Transmission d’entreprise et remploi en assurance-vie

Par : edicom

Par Philippe Curnillon, fondateur et président du cabinet BC Finances, et Fabrice Haehl, consultant-associé chez BC Finances

Dans le cadre d’une cession d’entreprise, le dirigeant souhaitera préparer la transmission du patrimoine et réfléchir à sa protection future. Il devra aussi faire face à de nombreux changements en termes de flux de trésorerie et de fiscalité : mise en place de revenus complémentaires nécessaires pour pallier l’absence de revenus professionnels, inversion de la fiscalité courante (IR en baisse et potentiellement hausse de l’IFI en cas de conservation des biens immobiliers professionnels, perdant leur exonération suite à la cession des titres, par exemple).

L’objectif principal du dirigeant sera de maintenir son train de vie et d’obtenir des revenus complémentaires, dans les meilleures conditions fiscales. Pour ce faire, les contrats d’assurance-vie à participation aux bénéfices différée sont particulièrement adaptés à cette situation. En effet, ce sont des contrats d’assurance-vie spécifiques qui disposent d’un mécanisme particulier et offrent des avantages fiscaux supplémentaires.

Le contrat à participation aux bénéfices différés

L’article A331-9 du Code des assurances prévoit que les compagnies d’assurance disposent de huit ans pour inscrire en compte les intérêts des contrats d’assurance-vie. Ainsi, les compagnies d’assurance se basent sur cet article pour isoler juridiquement et temporairement les intérêts perçus sur le support spécifique dénommé « participation aux bénéfices ». Son fonctionnement est simple.
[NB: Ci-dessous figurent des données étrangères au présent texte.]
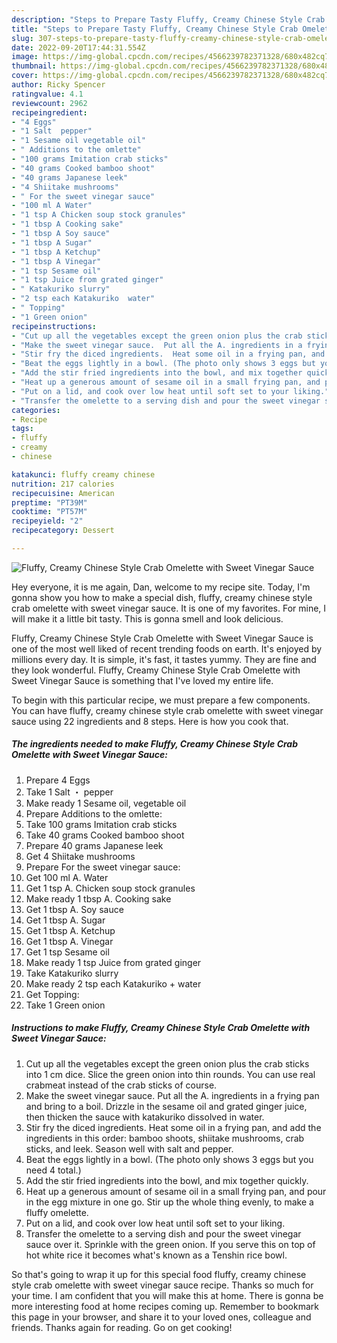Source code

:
 ```yaml
---
description: "Steps to Prepare Tasty Fluffy, Creamy Chinese Style Crab Omelette with Sweet Vinegar Sauce"
title: "Steps to Prepare Tasty Fluffy, Creamy Chinese Style Crab Omelette with Sweet Vinegar Sauce"
slug: 307-steps-to-prepare-tasty-fluffy-creamy-chinese-style-crab-omelette-with-sweet-vinegar-sauce
date: 2022-09-20T17:44:31.554Z
image: https://img-global.cpcdn.com/recipes/4566239782371328/680x482cq70/fluffy-creamy-chinese-style-crab-omelette-with-sweet-vinegar-sauce-recipe-main-photo.jpg
thumbnail: https://img-global.cpcdn.com/recipes/4566239782371328/680x482cq70/fluffy-creamy-chinese-style-crab-omelette-with-sweet-vinegar-sauce-recipe-main-photo.jpg
cover: https://img-global.cpcdn.com/recipes/4566239782371328/680x482cq70/fluffy-creamy-chinese-style-crab-omelette-with-sweet-vinegar-sauce-recipe-main-photo.jpg
author: Ricky Spencer
ratingvalue: 4.1
reviewcount: 2962
recipeingredient:
- "4 Eggs"
- "1 Salt  pepper"
- "1 Sesame oil vegetable oil"
- " Additions to the omlette"
- "100 grams Imitation crab sticks"
- "40 grams Cooked bamboo shoot"
- "40 grams Japanese leek"
- "4 Shiitake mushrooms"
- " For the sweet vinegar sauce"
- "100 ml A Water"
- "1 tsp A Chicken soup stock granules"
- "1 tbsp A Cooking sake"
- "1 tbsp A Soy sauce"
- "1 tbsp A Sugar"
- "1 tbsp A Ketchup"
- "1 tbsp A Vinegar"
- "1 tsp Sesame oil"
- "1 tsp Juice from grated ginger"
- " Katakuriko slurry"
- "2 tsp each Katakuriko  water"
- " Topping"
- "1 Green onion"
recipeinstructions:
- "Cut up all the vegetables except the green onion plus the crab sticks into 1 cm dice. Slice the green onion into thin rounds.  You can use real crabmeat instead of the crab sticks of course."
- "Make the sweet vinegar sauce.  Put all the A. ingredients in a frying pan and bring to a boil. Drizzle in the sesame oil and grated ginger juice, then thicken the sauce with katakuriko dissolved in water."
- "Stir fry the diced ingredients.  Heat some oil in a frying pan, and add the ingredients in this order: bamboo shoots, shiitake mushrooms, crab sticks, and leek. Season well with salt and pepper."
- "Beat the eggs lightly in a bowl. (The photo only shows 3 eggs but you need 4 total.)"
- "Add the stir fried ingredients into the bowl, and mix together quickly."
- "Heat up a generous amount of sesame oil in a small frying pan, and pour in the egg mixture in one go. Stir up the whole thing evenly, to make a fluffy omelette."
- "Put on a lid, and cook over low heat until soft set to your liking."
- "Transfer the omelette to a serving dish and pour the sweet vinegar sauce over it. Sprinkle with the green onion.  If you serve this on top of hot white rice it becomes what&#39;s known as a Tenshin rice bowl."
categories:
- Recipe
tags:
- fluffy
- creamy
- chinese

katakunci: fluffy creamy chinese 
nutrition: 217 calories
recipecuisine: American
preptime: "PT39M"
cooktime: "PT57M"
recipeyield: "2"
recipecategory: Dessert

---
```



![Fluffy, Creamy Chinese Style Crab Omelette with Sweet Vinegar Sauce](https://img-global.cpcdn.com/recipes/4566239782371328/680x482cq70/fluffy-creamy-chinese-style-crab-omelette-with-sweet-vinegar-sauce-recipe-main-photo.jpg)

Hey everyone, it is me again, Dan, welcome to my recipe site. Today, I'm gonna show you how to make a special dish, fluffy, creamy chinese style crab omelette with sweet vinegar sauce. It is one of my favorites. For mine, I will make it a little bit tasty. This is gonna smell and look delicious.



Fluffy, Creamy Chinese Style Crab Omelette with Sweet Vinegar Sauce is one of the most well liked of recent trending foods on earth. It's enjoyed by millions every day. It is simple, it's fast, it tastes yummy. They are fine and they look wonderful. Fluffy, Creamy Chinese Style Crab Omelette with Sweet Vinegar Sauce is something that I've loved my entire life.


To begin with this particular recipe, we must prepare a few components. You can have fluffy, creamy chinese style crab omelette with sweet vinegar sauce using 22 ingredients and 8 steps. Here is how you cook that.

<!--inarticleads1-->

##### The ingredients needed to make Fluffy, Creamy Chinese Style Crab Omelette with Sweet Vinegar Sauce:

1. Prepare 4 Eggs
1. Take 1 Salt ・ pepper
1. Make ready 1 Sesame oil, vegetable oil
1. Prepare  Additions to the omlette:
1. Take 100 grams Imitation crab sticks
1. Take 40 grams Cooked bamboo shoot
1. Prepare 40 grams Japanese leek
1. Get 4 Shiitake mushrooms
1. Prepare  For the sweet vinegar sauce:
1. Get 100 ml A. Water
1. Get 1 tsp A. Chicken soup stock granules
1. Make ready 1 tbsp A. Cooking sake
1. Get 1 tbsp A. Soy sauce
1. Get 1 tbsp A. Sugar
1. Get 1 tbsp A. Ketchup
1. Get 1 tbsp A. Vinegar
1. Get 1 tsp Sesame oil
1. Make ready 1 tsp Juice from grated ginger
1. Take  Katakuriko slurry
1. Make ready 2 tsp each Katakuriko + water
1. Get  Topping:
1. Take 1 Green onion




<!--inarticleads2-->

##### Instructions to make Fluffy, Creamy Chinese Style Crab Omelette with Sweet Vinegar Sauce:

1. Cut up all the vegetables except the green onion plus the crab sticks into 1 cm dice. Slice the green onion into thin rounds.  You can use real crabmeat instead of the crab sticks of course.
1. Make the sweet vinegar sauce.  Put all the A. ingredients in a frying pan and bring to a boil. Drizzle in the sesame oil and grated ginger juice, then thicken the sauce with katakuriko dissolved in water.
1. Stir fry the diced ingredients.  Heat some oil in a frying pan, and add the ingredients in this order: bamboo shoots, shiitake mushrooms, crab sticks, and leek. Season well with salt and pepper.
1. Beat the eggs lightly in a bowl. (The photo only shows 3 eggs but you need 4 total.)
1. Add the stir fried ingredients into the bowl, and mix together quickly.
1. Heat up a generous amount of sesame oil in a small frying pan, and pour in the egg mixture in one go. Stir up the whole thing evenly, to make a fluffy omelette.
1. Put on a lid, and cook over low heat until soft set to your liking.
1. Transfer the omelette to a serving dish and pour the sweet vinegar sauce over it. Sprinkle with the green onion.  If you serve this on top of hot white rice it becomes what&#39;s known as a Tenshin rice bowl.




So that's going to wrap it up for this special food fluffy, creamy chinese style crab omelette with sweet vinegar sauce recipe. Thanks so much for your time. I am confident that you will make this at home. There is gonna be more interesting food at home recipes coming up. Remember to bookmark this page in your browser, and share it to your loved ones, colleague and friends. Thanks again for reading. Go on get cooking!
Pendant les huit premières années : constitution de la participation aux bénéfices

Les intérêts du fonds euros, les produits financiers des supports en unité de compte ou les coupons des produits structurés sont intégrés dans la participation aux bénéfices différée, au fur et à mesure de leur perception. Cette participation aux bénéfices est mise en réserve et donc non immédiatement attribuée. De plus, elle ne supporte donc pas les frais de gestion du contrat. Cette affectation régulière optimise le potentiel de performance du contrat. Enfin, les intérêts affectés à la participation aux bénéfices sont placés par la compagnie et génèrent eux-mêmes des intérêts.
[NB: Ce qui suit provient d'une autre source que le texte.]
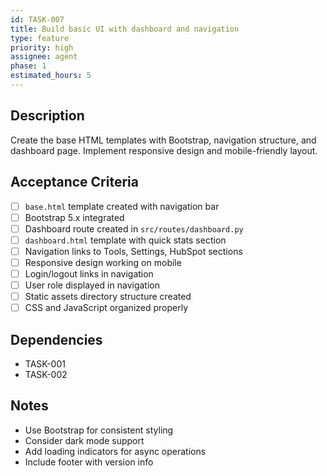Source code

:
 ```yaml
---
id: TASK-007
title: Build basic UI with dashboard and navigation
type: feature
priority: high
assignee: agent
phase: 1
estimated_hours: 5
---
```


## Description
Create the base HTML templates with Bootstrap, navigation structure, and dashboard page. Implement responsive design and mobile-friendly layout.

## Acceptance Criteria
- [ ] `base.html` template created with navigation bar
- [ ] Bootstrap 5.x integrated
- [ ] Dashboard route created in `src/routes/dashboard.py`
- [ ] `dashboard.html` template with quick stats section
- [ ] Navigation links to Tools, Settings, HubSpot sections
- [ ] Responsive design working on mobile
- [ ] Login/logout links in navigation
- [ ] User role displayed in navigation
- [ ] Static assets directory structure created
- [ ] CSS and JavaScript organized properly

## Dependencies
- TASK-001
- TASK-002

## Notes
- Use Bootstrap for consistent styling
- Consider dark mode support
- Add loading indicators for async operations
- Include footer with version info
Après huit ans : intégration de la participation aux bénéfices

Dès le huitième anniversaire du contrat, le mécanisme de la participation aux bénéfices différée prend fin. Le montant de la participation aux bénéfices est intégré à la valeur de rachat du contrat. En cas de décès, la participation aux bénéfices est transmise aux bénéficiaires. La compagnie leur verse alors le capital et la participation aux bénéfices différée. Les conséquences fiscales sont alors particulièrement avantageuses pour le dirigeant d’entreprise.

Au niveau de l’impôt sur le revenu, et pendant les huit premières années du contrat, les revenus sont principalement constitués de capital, et donc peu ou pas soumis à l’impôt sur le revenu et aux prélèvements sociaux. En effet, les intérêts étant contractuellement affectés au compte de participation aux bénéfices, les rachats ne génèrent peu ou pas d’imposition. Cependant, lorsque le contrat dispose d’unités de comptes en plus-value, une quote-part de la plus-value latente sera imposée. Mais cette imposition sera fortement diluée. A compter du huitième anniversaire du contrat, les rachats subiront la fiscalité comme sur les contrats classiques. Ainsi, le chef d’entreprise pourra compléter ses revenus (pensions de retraite ou revenus fonciers, par exemple) par des rachats sur ce type de contrats et ce, en quasi-absence de fiscalité.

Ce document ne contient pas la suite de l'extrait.